- [PROBLEM REQUIREMENTS]
Retype, word for word, each line between the lines holding "The twist we" and "- Try to develop", inclusive, and leave the rest of the data alone.

- [SOURCE DATA]
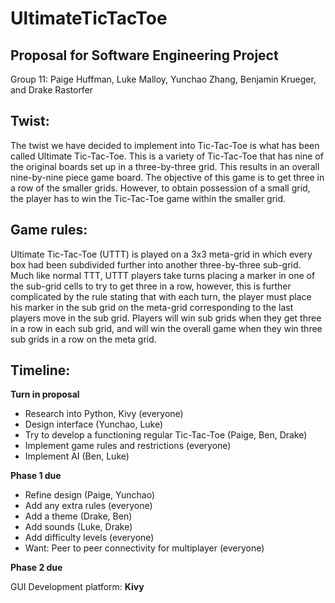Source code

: # UltimateTicTacToe
## Proposal for Software Engineering Project
Group 11: Paige Huffman, Luke Malloy, Yunchao Zhang, Benjamin Krueger, and Drake Rastorfer

## Twist:
The twist we have decided to implement into Tic-Tac-Toe is what has been called Ultimate Tic-Tac-Toe. This is a variety of Tic-Tac-Toe that has nine of the original boards set up in a three-by-three grid. This results in an overall nine-by-nine piece game board. The objective of this game is to get three in a row of the smaller grids. However, to obtain possession of a small grid, the player has to win the Tic-Tac-Toe game within the smaller grid.

## Game rules:
Ultimate Tic-Tac-Toe (UTTT) is played on a 3x3 meta-grid in which every box had been subdivided further into another three-by-three sub-grid. Much like normal TTT,  UTTT players take turns placing a marker in one of the sub-grid cells to try to get three in a row, however, this is further complicated by the rule stating that with each turn, the player must place his marker in the sub grid on the meta-grid corresponding to the last players move in the sub grid. Players will win sub grids when they get three in a row in each sub grid, and will win the overall game when they win three sub grids in a row on the meta grid.

## Timeline: 
**Turn in proposal**
- Research into Python, Kivy (everyone)
- Design interface (Yunchao, Luke)
- Try to develop a functioning regular Tic-Tac-Toe (Paige, Ben, Drake)
- Implement game rules and restrictions (everyone)
- Implement AI (Ben, Luke)

**Phase 1 due**
- Refine design (Paige, Yunchao)
- Add any extra rules (everyone)
- Add a theme (Drake, Ben)
- Add sounds (Luke, Drake)
- Add difficulty levels (everyone)
- Want: Peer to peer connectivity for multiplayer (everyone)

**Phase 2 due**

GUI Development platform: **Kivy** 

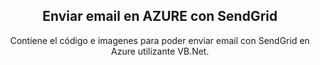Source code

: <center><h2>Enviar email en AZURE con SendGrid</h2></center>

<center>Contiene el código e imagenes para poder enviar email con SendGrid en Azure utilizante VB.Net.</center>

- [ANSWER BOX]
The twist we have decided to implement into Tic-Tac-Toe is what has been called Ultimate Tic-Tac-Toe. This is a variety of Tic-Tac-Toe that has nine of the original boards set up in a three-by-three grid. This results in an overall nine-by-nine piece game board. The objective of this game is to get three in a row of the smaller grids. However, to obtain possession of a small grid, the player has to win the Tic-Tac-Toe game within the smaller grid.

## Game rules:
Ultimate Tic-Tac-Toe (UTTT) is played on a 3x3 meta-grid in which every box had been subdivided further into another three-by-three sub-grid. Much like normal TTT,  UTTT players take turns placing a marker in one of the sub-grid cells to try to get three in a row, however, this is further complicated by the rule stating that with each turn, the player must place his marker in the sub grid on the meta-grid corresponding to the last players move in the sub grid. Players will win sub grids when they get three in a row in each sub grid, and will win the overall game when they win three sub grids in a row on the meta grid.

## Timeline: 
**Turn in proposal**
- Research into Python, Kivy (everyone)
- Design interface (Yunchao, Luke)
- Try to develop a functioning regular Tic-Tac-Toe (Paige, Ben, Drake)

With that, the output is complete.